• _Assigned task_: Whenever the word "json" appears in a line of the data below, copy that line.
Segment Start: Data provided
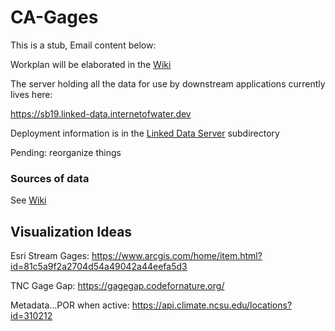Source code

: # CA-Gages
This is a stub, Email content below:

Workplan will be elaborated in the [Wiki](https://github.com/internetofwater/CA-Gages/wiki)

The server holding all the data for use by downstream applications currently lives here:

https://sb19.linked-data.internetofwater.dev

Deployment information is in the [Linked Data Server](Linked%20Data%20Server) subdirectory

Pending: reorganize things


### Sources of data 
See [Wiki](https://github.com/internetofwater/CA-Gages/wiki/Resources-and-Links)

## Visualization Ideas
Esri Stream Gages: https://www.arcgis.com/home/item.html?id=81c5a9f2a2704d54a49042a44eefa5d3

TNC Gage Gap: https://gagegap.codefornature.org/

Metadata...POR when active: https://api.climate.ncsu.edu/locations?id=310212
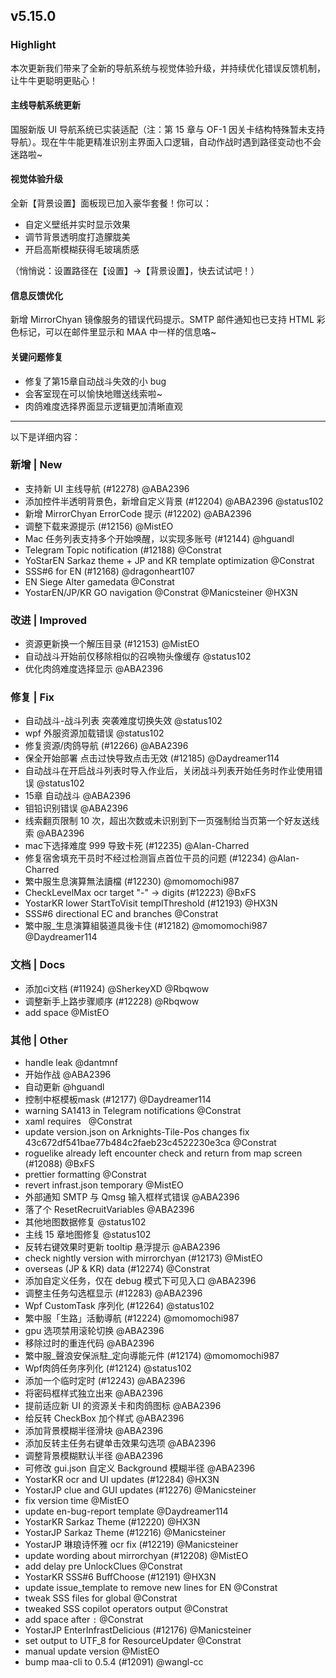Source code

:## v5.15.0

### Highlight

本次更新我们带来了全新的导航系统与视觉体验升级，并持续优化错误反馈机制，让牛牛更聪明更贴心！

#### 主线导航系统更新

国服新版 UI 导航系统已实装适配（注：第 15 章与 OF-1 因关卡结构特殊暂未支持导航）。现在牛牛能更精准识别主界面入口逻辑，自动作战时遇到路径变动也不会迷路啦~

#### 视觉体验升级

全新【背景设置】面板现已加入豪华套餐！你可以：

- 自定义壁纸并实时显示效果
- 调节背景透明度打造朦胧美
- 开启高斯模糊获得毛玻璃质感

（悄悄说：设置路径在【设置】→【背景设置】，快去试试吧！）

#### 信息反馈优化

新增 MirrorChyan 镜像服务的错误代码提示。SMTP 邮件通知也已支持 HTML 彩色标记，可以在邮件里显示和 MAA 中一样的信息咯~

#### 关键问题修复

- 修复了第15章自动战斗失效的小 bug
- 会客室现在可以愉快地赠送线索啦~
- 肉鸽难度选择界面显示逻辑更加清晰直观

----

以下是详细内容：

### 新增 | New

* 支持新 UI 主线导航 (#12278) @ABA2396
* 添加控件半透明背景色，新增自定义背景 (#12204) @ABA2396 @status102
* 新增 MirrorChyan ErrorCode 提示 (#12202) @ABA2396
* 调整下载来源提示 (#12156) @MistEO
* Mac 任务列表支持多个开始唤醒，以实现多账号 (#12144) @hguandl
* Telegram Topic notification (#12188) @Constrat
* YoStarEN Sarkaz theme + JP and KR template optimization @Constrat
* SSS#6 for EN (#12168) @dragonheart107
* EN Siege Alter gamedata @Constrat
* YostarEN/JP/KR GO navigation @Constrat @Manicsteiner @HX3N

### 改进 | Improved

* 资源更新换一个解压目录 (#12153) @MistEO
* 自动战斗开始前仅移除相似的召唤物头像缓存 @status102
* 优化肉鸽难度选择显示 @ABA2396

### 修复 | Fix

* 自动战斗-战斗列表 突袭难度切换失效 @status102
* wpf 外服资源加载错误 @status102
* 修复资源/肉鸽导航 (#12266) @ABA2396
* 保全开始部署 点击过快导致点击无效 (#12185) @Daydreamer114
* 自动战斗在开启战斗列表时导入作业后，关闭战斗列表开始任务时作业使用错误 @status102
* 15章 自动战斗 @ABA2396
* 钼铅识别错误 @ABA2396
* 线索翻页限制 10 次，超出次数或未识别到下一页强制给当页第一个好友送线索 @ABA2396
* mac下选择难度 999 导致卡死 (#12235) @Alan-Charred
* 修复宿舍填充干员时不经过检测盲点首位干员的问题 (#12234) @Alan-Charred
* 繁中服生息演算無法讀檔 (#12230) @momomochi987
* CheckLevelMax ocr target "-" -> digits (#12223) @BxFS
* YostarKR lower StartToVisit templThreshold (#12193) @HX3N
* SSS#6 directional EC and branches @Constrat
* 繁中服_生息演算組裝道具後卡住 (#12182) @momomochi987 @Daydreamer114

### 文档 | Docs

* 添加ci文档 (#11924) @SherkeyXD @Rbqwow
* 调整新手上路步骤顺序 (#12228) @Rbqwow
* add space @MistEO

### 其他 | Other

* handle leak @dantmnf
* 开始作战 @ABA2396
* 自动更新 @hguandl
* 控制中枢模板mask (#12177) @Daydreamer114
* warning SA1413 in Telegram notifications @Constrat
* xaml requires &#160; @Constrat
* update version.json on Arknights-Tile-Pos changes fix 43c672df541bae77b484c2faeb23c4522230e3ca @Constrat
* roguelike already left encounter check and return from map screen (#12088) @BxFS
* prettier formatting @Constrat
* revert infrast.json temporary @MistEO
* 外部通知 SMTP 与 Qmsg 输入框样式错误 @ABA2396
* 落了个 ResetRecruitVariables @ABA2396
* 其他地图数据修复 @status102
* 主线 15 章地图修复 @status102
* 反转右键效果时更新 tooltip 悬浮提示 @ABA2396
* check nightly version with mirrorchyan (#12173) @MistEO
* overseas (JP & KR) data (#12274) @Constrat
* 添加自定义任务，仅在 debug 模式下可见入口 @ABA2396
* 调整主任务勾选框显示 (#12283) @ABA2396
* Wpf CustomTask 序列化 (#12264) @status102
* 繁中服「生路」活動導航 (#12224) @momomochi987
* gpu 选项禁用滚轮切换 @ABA2396
* 移除过时的重连代码 @ABA2396
* 繁中服_聲浪安保派駐_定向導能元件 (#12174) @momomochi987
* Wpf肉鸽任务序列化 (#12124) @status102
* 添加一个临时定时 (#12243) @ABA2396
* 将密码框样式独立出来 @ABA2396
* 提前适应新 UI 的资源关卡和肉鸽图标 @ABA2396
* 给反转 CheckBox 加个样式 @ABA2396
* 添加背景模糊半径滑块 @ABA2396
* 添加反转主任务右键单击效果勾选项 @ABA2396
* 调整背景模糊默认半径 @ABA2396
* 可修改 gui.json 自定义 Background 模糊半径 @ABA2396
* YostarKR ocr and UI updates (#12284) @HX3N
* YostarJP clue and GUI updates (#12276) @Manicsteiner
* fix version time @MistEO
* update en-bug-report template @Daydreamer114
* YostarKR Sarkaz Theme (#12220) @HX3N
* YostarJP Sarkaz Theme (#12216) @Manicsteiner
* YostarJP 琳琅诗怀雅 ocr fix (#12219) @Manicsteiner
* update wording about mirrorchyan (#12208) @MistEO
* add delay pre UnlockClues @Constrat
* YostarKR SSS#6 BuffChoose (#12191) @HX3N
* update issue_template to remove new lines for EN @Constrat
* tweak SSS files for global @Constrat
* tweaked SSS copilot operators output @Constrat
* add space after `:` @Constrat
* YostarJP EnterInfrastDelicious (#12176) @Manicsteiner
* set output to UTF_8 for ResourceUpdater @Constrat
* manual update version @MistEO
* bump maa-cli to 0.5.4 (#12091) @wangl-cc
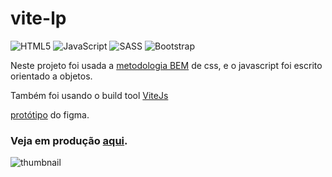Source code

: # vite-lp

![HTML5](https://img.shields.io/badge/html5-%23E34F26.svg?style=for-the-badge&logo=html5&logoColor=white)
![JavaScript](https://img.shields.io/badge/javascript-%23323330.svg?style=for-the-badge&logo=javascript&logoColor=%23F7DF1E)
![SASS](https://img.shields.io/badge/SASS-hotpink.svg?style=for-the-badge&logo=SASS&logoColor=white)
![Bootstrap](https://img.shields.io/badge/bootstrap-%23563D7C.svg?style=for-the-badge&logo=bootstrap&logoColor=white)

Neste projeto foi usada a [metodologia BEM][5] de css, e o javascript foi escrito orientado a objetos.

Também foi usando o build tool [ViteJs][2]

[protótipo][1] do figma.

### Veja em produção [aqui][4].

![thumbnail][3]

[1]: https://www.figma.com/file/5WILqFP6SBtlaUVdJLJDnZ/Insurantly---insurance-agency-html5-website-template-(Community)?node-id=69%3A5241
[2]: https://vitejs.dev
[3]: ./thumbnail.webp
[4]: https://vite-9gm08dz0y-andrewcrescencio.vercel.app
[5]: https://en.bem.info/methodology/
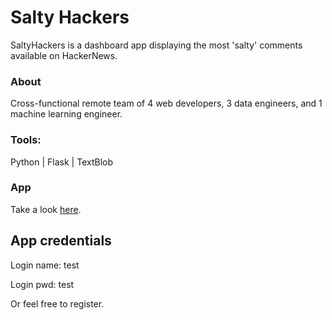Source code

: # Salty Hackers

SaltyHackers is a dashboard app displaying the most 'salty' comments available on HackerNews.

### About

Cross-functional remote team of 4 web developers, 3 data engineers, and 1 machine learning engineer.

### Tools:

Python | Flask | TextBlob

### App

Take a look [here](https://saltyhackers.netlify.app/).

## App credentials

Login name: test

Login pwd: test

Or feel free to register.
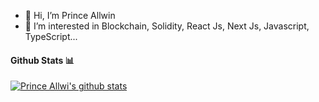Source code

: - 👋 Hi, I’m Prince Allwin
- 👀 I’m interested in Blockchain, Solidity, React Js, Next Js, Javascript, TypeScript...
<!-- - 🌱 I’m currently learning ... -->
<!-- - 💞️ I’m looking to collaborate on ... -->
<!-- - 📫 How to reach me ... -->

#### Github Stats 📊

<!-- 
[![Prince Allwi's github stats, please refresh if stats not loaded](https://github-readme-stats-sigma-khaki-15.vercel.app/api?username=allwin199&theme=dark&hide=stars)](https://github.com/anuraghazra/github-readme-stats)
-->

[![Prince Allwi's github stats](https://github-readme-stats.vercel.app/api?username=allwin199&theme=dark&hide=stars)](https://github.com/anuraghazra/github-readme-stats)
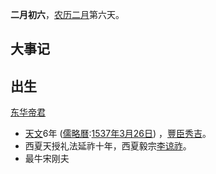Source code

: **二月初六**，[农历](https://zh.wikipedia.org/wiki/%E5%86%9C%E5%8E%86 "农历")[二月](https://zh.wikipedia.org/wiki/%E4%BA%8C%E6%9C%88_(%E5%86%9C%E5%8E%86) "二月 (农历)")第六天。

## 大事记

## 出生

[东华帝君](https://zh.wikipedia.org/wiki/%E4%B8%9C%E5%8D%8E%E5%B8%9D%E5%90%9B "东华帝君")

-   [天文](https://zh.wikipedia.org/wiki/%E5%A4%A9%E6%96%87_(%E5%BE%8C%E5%A5%88%E8%89%AF%E5%A4%A9%E7%9A%87) "天文 (後奈良天皇)")6年 ([儒略曆](https://zh.wikipedia.org/wiki/%E5%84%92%E7%95%A5%E6%9B%86 "儒略曆"):[1537年](https://zh.wikipedia.org/wiki/1537%E5%B9%B4 "1537年")[3月26日](https://zh.wikipedia.org/wiki/3%E6%9C%8826%E6%97%A5 "3月26日")) ，[豐臣秀吉](https://zh.wikipedia.org/wiki/%E8%B1%90%E8%87%A3%E7%A7%80%E5%90%89 "豐臣秀吉")。
-   西夏天授礼法延祚十年，西夏毅宗[李谅祚](https://zh.wikipedia.org/wiki/%E6%9D%8E%E8%B0%85%E7%A5%9A "李谅祚")。
-   最牛宋刚夫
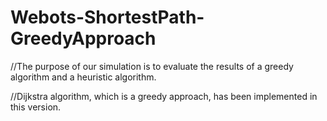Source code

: # Webots-ShortestPath-GreedyApproach

//The purpose of our simulation is to evaluate the results of a greedy algorithm and a heuristic algorithm.

//Dijkstra algorithm, which is a greedy approach, has been implemented in this version. 
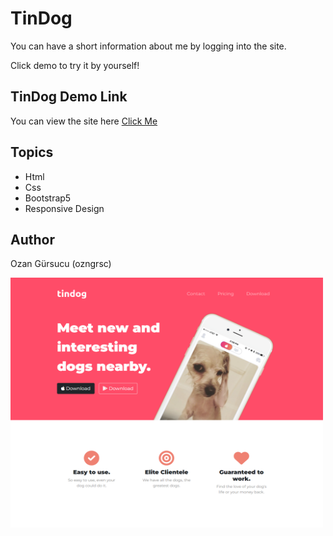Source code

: # TinDog

You can have a short information about me by logging into the site.

Click demo to try it by yourself!

## TinDog Demo Link

You can view the site here
[Click Me](https://ozngrsc.github.io/TinDog/)

## Topics

- Html
- Css
- Bootstrap5
- Responsive Design


## Author

Ozan Gürsucu (ozngrsc)

<img src="images/screenshot-tindog.png"  width= 500px height= 400px>
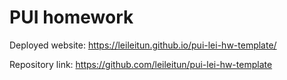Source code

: # PUI homework

Deployed website: https://leileitun.github.io/pui-lei-hw-template/

Repository link: https://github.com/leileitun/pui-lei-hw-template
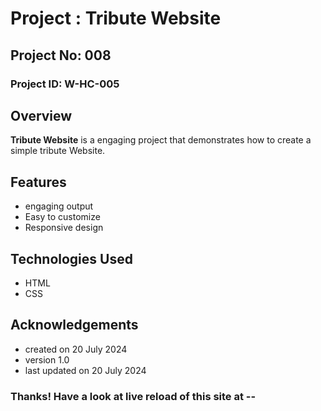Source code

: # Project : Tribute Website

## Project No: 008

### Project ID: W-HC-005

## Overview

**Tribute Website** is a engaging project that demonstrates how to create a simple tribute Website.

## Features

- engaging output
- Easy to customize
- Responsive design

## Technologies Used

- HTML
- CSS

## Acknowledgements

* created on 20 July 2024
* version 1.0
* last updated on 20 July 2024

### Thanks! Have a look at live reload of this site at --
Segment End: Data provided
• _Solution to the exercise_:
* update version.json on Arknights-Tile-Pos changes fix 43c672df541bae77b484c2faeb23c4522230e3ca @Constrat
* revert infrast.json temporary @MistEO
* 可修改 gui.json 自定义 Background 模糊半径 @ABA2396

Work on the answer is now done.